ケツァルコアトル(Quetzalcoatl)は、アステカ神話およびメソアメリカ文明における最も重要な神の一柱です。
彼の名はナワトル語で、「ケツァル(Quetzal)」=美しい羽を持つ鳥と、「コアトル(Coatl)」=蛇を意味し、「羽毛の生えた蛇」と訳されます。

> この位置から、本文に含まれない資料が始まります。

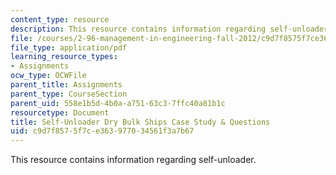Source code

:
 ```yaml
---
content_type: resource
description: This resource contains information regarding self-unloader.
file: /courses/2-96-management-in-engineering-fall-2012/c9d7f8575f7ce363977034561f3a7b67_MIT2_96F12_assn04.pdf
file_type: application/pdf
learning_resource_types:
- Assignments
ocw_type: OCWFile
parent_title: Assignments
parent_type: CourseSection
parent_uid: 558e1b5d-4b0a-a751-63c3-7ffc40a81b1c
resourcetype: Document
title: Self-Unloader Dry Bulk Ships Case Study & Questions
uid: c9d7f857-5f7c-e363-9770-34561f3a7b67
---
```

This resource contains information regarding self-unloader.

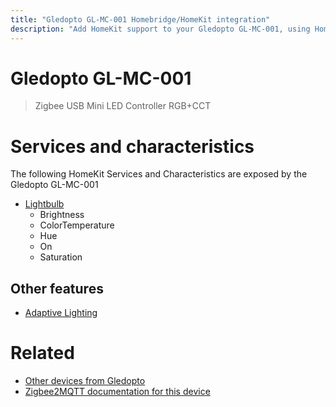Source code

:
 ```yaml
---
title: "Gledopto GL-MC-001 Homebridge/HomeKit integration"
description: "Add HomeKit support to your Gledopto GL-MC-001, using Homebridge, Zigbee2MQTT and homebridge-z2m."
---
```

<!---
This file has been GENERATED using src/docgen/docgen.ts
DO NOT EDIT THIS FILE MANUALLY!
-->
# Gledopto GL-MC-001
> Zigbee USB Mini LED Controller RGB+CCT


# Services and characteristics
The following HomeKit Services and Characteristics are exposed by
the Gledopto GL-MC-001

* [Lightbulb](../../light.md)
  * Brightness
  * ColorTemperature
  * Hue
  * On
  * Saturation


## Other features
* [Adaptive Lighting](../../light.md)


# Related
* [Other devices from Gledopto](../index.md#gledopto)
* [Zigbee2MQTT documentation for this device](https://www.zigbee2mqtt.io/devices/GL-MC-001.html)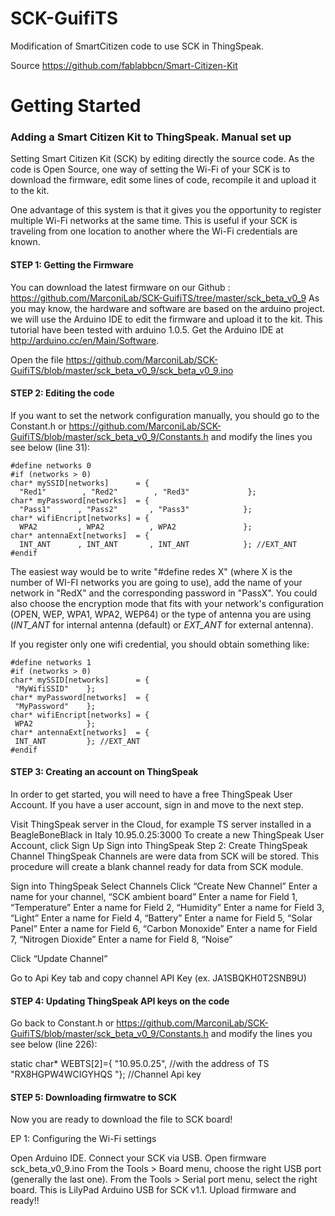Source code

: SCK-GuifiTS
===========
Modification of SmartCitizen code to use SCK in ThingSpeak.

Source https://github.com/fablabbcn/Smart-Citizen-Kit

Getting Started
=====

### Adding a Smart Citizen Kit to ThingSpeak. Manual set up

Setting Smart Citizen Kit (SCK) by editing directly the source code. As the code is Open Source, one way of setting the Wi-Fi of your SCK is to download the firmware, edit some lines of code, recompile it and upload it to the kit. 
 
One advantage of this system is that it gives you the opportunity to register multiple Wi-Fi networks at the same time. This is useful if your SCK is traveling from one location to another where the Wi-Fi credentials are known. 

#### STEP 1: Getting the Firmware

You can download the latest firmware on our Github : 
https://github.com/MarconiLab/SCK-GuifiTS/tree/master/sck_beta_v0_9
As you may know, the hardware and software are based on the arduino project. we will use the Arduino IDE to edit the firmware and upload it to the kit. This tutorial have been tested with arduino 1.0.5. Get the Arduino IDE at http://arduino.cc/en/Main/Software.

Open the file https://github.com/MarconiLab/SCK-GuifiTS/blob/master/sck_beta_v0_9/sck_beta_v0_9.ino

#### STEP 2: Editing the code

If you want to set the network configuration manually, you should go to the Constant.h or
https://github.com/MarconiLab/SCK-GuifiTS/blob/master/sck_beta_v0_9/Constants.h
and modify the lines you see below (line 31):
 
```Arduino
#define networks 0
#if (networks > 0)
char* mySSID[networks]      = { 
  "Red1"        , "Red2"        , "Red3"             };
char* myPassword[networks]  = { 
  "Pass1"      , "Pass2"       , "Pass3"            };
char* wifiEncript[networks] = { 
  WPA2         , WPA2          , WPA2               };
char* antennaExt[networks]  = { 
  INT_ANT      , INT_ANT       , INT_ANT            }; //EXT_ANT
#endif
 ```
 
The easiest way would be to write "#define redes X" (where X is the number of WI-FI networks you are going to use),  add the name of your network in "RedX" and the corresponding password in "PassX". You could also choose the encryption mode that fits with your network's configuration (OPEN, WEP, WPA1, WPA2, WEP64) or the type of antenna you are using (*INT_ANT* for internal antenna (default) or *EXT_ANT* for external antenna).
 
If you register only one wifi credential, you should obtain something like:
 
 ```Arduino 
#define networks 1
#if (networks > 0)
char* mySSID[networks]      = { 
  "MyWifiSSID"    };
char* myPassword[networks]  = { 
  "MyPassword"    };
char* wifiEncript[networks] = { 
  WPA2            };
char* antennaExt[networks]  = { 
  INT_ANT         }; //EXT_ANT
#endif
 ```
 
#### STEP 3: Creating an account on ThingSpeak

In order to get started, you will need to have a free ThingSpeak User Account. If you have a user account, sign in and move to the next step.

Visit ThingSpeak server in the Cloud, for example TS server installed in a BeagleBoneBlack in Italy
10.95.0.25:3000
To create a new ThingSpeak User Account, click Sign Up
Sign into ThingSpeak
Step 2: Create ThingSpeak Channel
ThingSpeak Channels are were data from SCK will be stored. This procedure will create a blank channel ready for data from SCK module.

Sign into ThingSpeak
Select Channels
Click “Create New Channel”
Enter a name for your channel, “SCK ambient board”
Enter a name for Field 1, “Temperature” 
Enter a name for Field 2, “Humidity” 
Enter a name for Field 3, “Light” 
Enter a name for Field 4, “Battery” 
Enter a name for Field 5, “Solar Panel” 
Enter a name for Field 6, “Carbon Monoxide” 
Enter a name for Field 7, “Nitrogen Dioxide” 
Enter a name for Field 8, “Noise” 

Click “Update Channel”

Go to Api Key tab and copy channel API Key (ex. JA1SBQKH0T2SNB9U)

#### STEP 4: Updating ThingSpeak API keys on the code

Go back to Constant.h or
https://github.com/MarconiLab/SCK-GuifiTS/blob/master/sck_beta_v0_9/Constants.h
and modify the lines you see below (line 226):

static char* WEBTS[2]={
                   "10.95.0.25",		        //with the address of TS
                   "RX8HGPW4WCIGYHQS "};    //Channel Api key  

#### STEP 5: Downloading firmwatre to SCK
Now you are ready to download the file to SCK board!

EP 1: Configuring the Wi-Fi settings

Open Arduino IDE.
Connect your SCK via USB.
Open firmware sck_beta_v0_9.ino
From the Tools > Board menu, choose the right USB port (generally the last one).
From the Tools > Serial port menu, select the right board. This is LilyPad Arduino USB for SCK v1.1.
Upload firmware and ready!!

この名の通り、ケツァルコアトルはしばしば羽毛を持つ巨大な蛇として描かれています。
1. ケツァルコアトルの神格と役割
ケツァルコアトルは多様な側面を持つ神であり、以下のような役割を担っています。
◇ 創造神としての役割
• アステカ神話において、ケツァルコアトルは世界の創造に関わる重要な神の一柱です。
• 彼は他の神々と共に第五の太陽(現在の世界)を創造したとされます。
• 人間の創造にも関与しており、死者の骨を冥界から持ち帰り、血を注いで人類を創り出したという神話が残されています。
◇ 文明と知恵の神
• 知識、学問、芸術、文化の守護神としても崇拝されました。
• 農業や天文学、建築、医学など、文明の基礎となる技術を人々に授けたとされます。
• 特に暦法や文字の創造に関わる神として尊ばれました。
◇ 風の神としての側面
• ケツァルコアトルは風の神としても信仰され、しばしば息吹を与える存在として描かれます。
• 生命の循環や自然の調和を司る存在として、雨や農作物の成長に重要な役割を果たしました。
◇ 信仰の広がり
• ケツァルコアトルの信仰はアステカだけでなく、トルテカやマヤなどメソアメリカの多くの文化圏に広がりました。
• トルテカ文明では、ケツァルコアトルはトルテカの王であり神格化された存在として崇められていました。
• マヤ神話では、同様の存在として**ククルカン(Kukulkan)**の名で知られています。
2. ケツァルコアトルと対立する神
ケツァルコアトルはしばしばテスカトリポカという神と対立関係にあります。
• テスカトリポカは夜や混沌、闇の神であり、しばしば力や暴力を象徴する神として描かれます。
• 一方でケツァルコアトルは秩序や知恵の神として、正義や文明を象徴します。
• 二柱の神の対立は、秩序と混沌の永遠のせめぎ合いを表していると考えられています。
3. ケツァルコアトルの神話
◇ 人類創造の神話
• 神々が新たな世界を創造するために、ケツァルコアトルは**ミクトラン(冥界)**に赴きます。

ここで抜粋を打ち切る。